Ia juga kasihan melihat luka-luka lebam yang ada di wajah Abrar karena menolongnya.


“kau seharusnya di rawat di rumah sakit..” kata Balqis sambil mengolesi obat.


“aku gak suka disana.., makanannya gak enak..” ujar Abrar menahan sakit.


“namanya juga rumah sakit mana ada yang enak,…” sahut Balqis.


“kalau mau enak tuh ya di hotel…, nyaman dan makanannya enak..” sambung Balqis lagi.


“diamlah..!! dasar cerewet…” ucap Abrar yang membuat Balqis kesal.


Karena kesal Balqis mengolesi obat di luka Abrar dengan kasar.


“aaakkkhh…., kenapa kau menekan luka nya???” teriak Abrar kesal pada Balqis.


“karena kau mengatakan aku cerewet tadi….!!!” Ujar Balqis terus menekan luka pada wajah Abrar.


“aaaaakkkhhhhh…………..!! dasar kau wanita gila…..” teriak Abrar kesakitan di tindas Balqis.


Balqis terus saja menekan-nekan luka lebam pada wajah Abrar.


Tanpa memperdulikan jeritan kesakitan Abrar.


Setelah puas menindas Abrar, Balqis tersenyum puas melihat ekspresi wajah Abrar yang kesal.


“hehehe…sekali-sekali aku menindasmu…” gumam Balqis.


Malam semakin larut, namun mata kedua pasutri itu belum bisa terpejam.


“Balqis….!!” Panggil Abrar.


“hhmm…” sahut Balqis.


“saat kau bersama Johan, apa saja yang dia lakukan padamu??” tanya Abrar kepo.


“mau tau aja…” sahut Balqis.


“aku serius bertanya padamu..” ujar Abrar.


“apa dia menciummu atau menyentuh asetmu yang besar itu??” tanya Abrar lagi.


“nggak….!! Johan walaupun psikopat gila, tapi dia gak mesum sepertimu.” Jawab Balqis.


“ck.., kau masih saja membelanya…” ujar Abrar kesal.


“kalau kau di culik lagi dengannya.., aku gak mau menyelamatkanmu.” Sambung Abrar merajuk.


Tau akan Abrar yang merajuk padanya, Balqis segera membujuk Abrar.


Bagaimanapun Abrar telah berusaha menolongnya waktu itu.


“terima kasih ya, Abrar…!!” ucap Balqis seraya mengecup lembut bibir Abrar.


Rona merah di pipi Abrar dan Balqis tersembul.


Seketika mereka berdua bersikap malu malu kucing.


“Cuma gitu doang??? Aku mempertaruhkan nyawaku untuk menolongmu waktu itu.” Ucap Abrar.


“jadi kau mau apa???” tanya Balqis sedikit jengkel.


“maksudku.., mungkin kau bisa membayarnya dengan tubuhmu???” sahut Abrar yang membuat Balqis semakin jengkel.
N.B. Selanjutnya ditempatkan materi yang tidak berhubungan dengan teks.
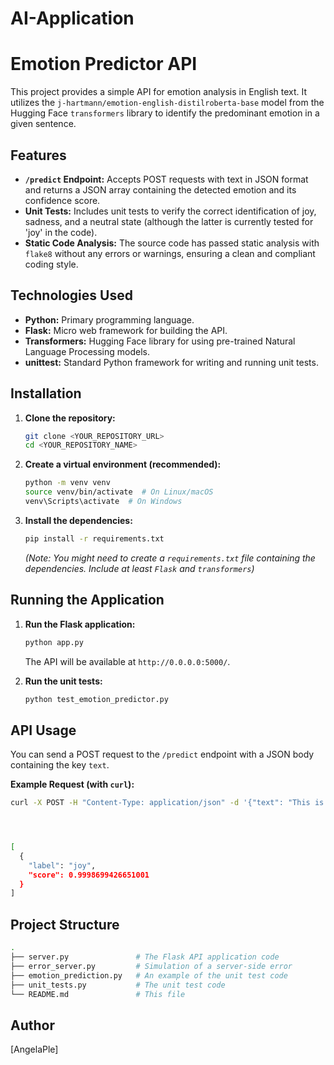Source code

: # AI-Application
# Emotion Predictor API

This project provides a simple API for emotion analysis in English text. It utilizes the `j-hartmann/emotion-english-distilroberta-base` model from the Hugging Face `transformers` library to identify the predominant emotion in a given sentence.

## Features

* **`/predict` Endpoint:** Accepts POST requests with text in JSON format and returns a JSON array containing the detected emotion and its confidence score.
* **Unit Tests:** Includes unit tests to verify the correct identification of joy, sadness, and a neutral state (although the latter is currently tested for 'joy' in the code).
* **Static Code Analysis:** The source code has passed static analysis with `flake8` without any errors or warnings, ensuring a clean and compliant coding style.

## Technologies Used

* **Python:** Primary programming language.
* **Flask:** Micro web framework for building the API.
* **Transformers:** Hugging Face library for using pre-trained Natural Language Processing models.
* **unittest:** Standard Python framework for writing and running unit tests.

## Installation

1.  **Clone the repository:**
    ```bash
    git clone <YOUR_REPOSITORY_URL>
    cd <YOUR_REPOSITORY_NAME>
    ```

2.  **Create a virtual environment (recommended):**
    ```bash
    python -m venv venv
    source venv/bin/activate  # On Linux/macOS
    venv\Scripts\activate  # On Windows
    ```

3.  **Install the dependencies:**
    ```bash
    pip install -r requirements.txt
    ```
    *(Note: You might need to create a `requirements.txt` file containing the dependencies. Include at least `Flask` and `transformers`)*

## Running the Application

1.  **Run the Flask application:**
    ```bash
    python app.py
    ```
    The API will be available at `http://0.0.0.0:5000/`.

2.  **Run the unit tests:**
    ```bash
    python test_emotion_predictor.py
    ```

## API Usage

You can send a POST request to the `/predict` endpoint with a JSON body containing the key `text`.

**Example Request (with `curl`):**

```bash
curl -X POST -H "Content-Type: application/json" -d '{"text": "This is a fantastic day!"}' [http://0.0.0.0:5000/predict](http://0.0.0.0:5000/predict)




[
  {
    "label": "joy",
    "score": 0.9998699426651001
  }
]


```
## Project Structure

```bash
.
├── server.py               # The Flask API application code
├── error_server.py         # Simulation of a server-side error
├── emotion_prediction.py   # An example of the unit test code
├── unit_tests.py           # The unit test code
└── README.md               # This file

```


## Author
[AngelaPle]
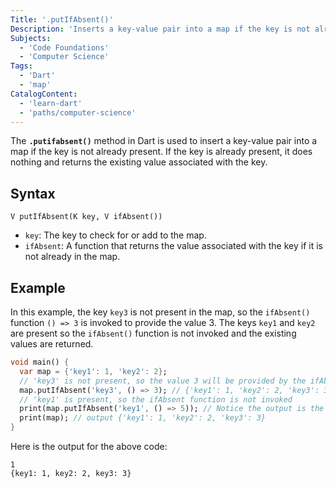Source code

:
 ```yaml
---
Title: '.putIfAbsent()'
Description: 'Inserts a key-value pair into a map if the key is not already present.'
Subjects:
  - 'Code Foundations'
  - 'Computer Science'
Tags:
  - 'Dart'
  - 'map'
CatalogContent:
  - 'learn-dart'
  - 'paths/computer-science'
---
```


The **`.putifabsent()`** method in Dart is used to insert a key-value pair into a map if the key is not already present. If the key is already present, it does nothing and returns the existing value associated with the key.

## Syntax

```pseudo
V putIfAbsent(K key, V ifAbsent())
```

- `key`: The key to check for or add to the map.
- `ifAbsent`: A function that returns the value associated with the key if it is not already in the map.

## Example

In this example, the key `key3` is not present in the map, so the `ifAbsent()` function `() => 3` is invoked to provide the value 3. The keys `key1` and `key2` are present so the `ifAbsent()` function is not invoked and the existing values are returned.

```dart
void main() {
  var map = {'key1': 1, 'key2': 2};
  // 'key3' is not present, so the value 3 will be provided by the ifAbsent function
  map.putIfAbsent('key3', () => 3); // {'key1': 1, 'key2': 2, 'key3': 3}
  // 'key1' is present, so the ifAbsent function is not invoked
  print(map.putIfAbsent('key1', () => 5)); // Notice the output is the existing value associated with key1
  print(map); // output {'key1': 1, 'key2': 2, 'key3': 3}
}
```

Here is the output for the above code:

```shell
1
{key1: 1, key2: 2, key3: 3}
```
“apa kau lupa?? Aku juga menyelamatkanmu saat kau kelelap air di laut.” Teriak Balqis kesal.


“jadi kau ingin aku membayarnya, begitu???” tanya Abrar.


“baiklah.., aku rela membayarmu dengan tubuhku….” Sambung Abrar dengan senyuman mesumnya.


“cckk.., dasar kau pria bedebah……!!!” umpat Balqis kepada Abrar.


Mendengar dan melihat Balqis yang kesal kepadanya, Abrar hanya tertawa puas.

__ADS_1


Karena ia dapat mengganggu Balqis lagi setelah pertikaian panjang yang mereka alami setelah kehadiran Johan di antara mereka berdua.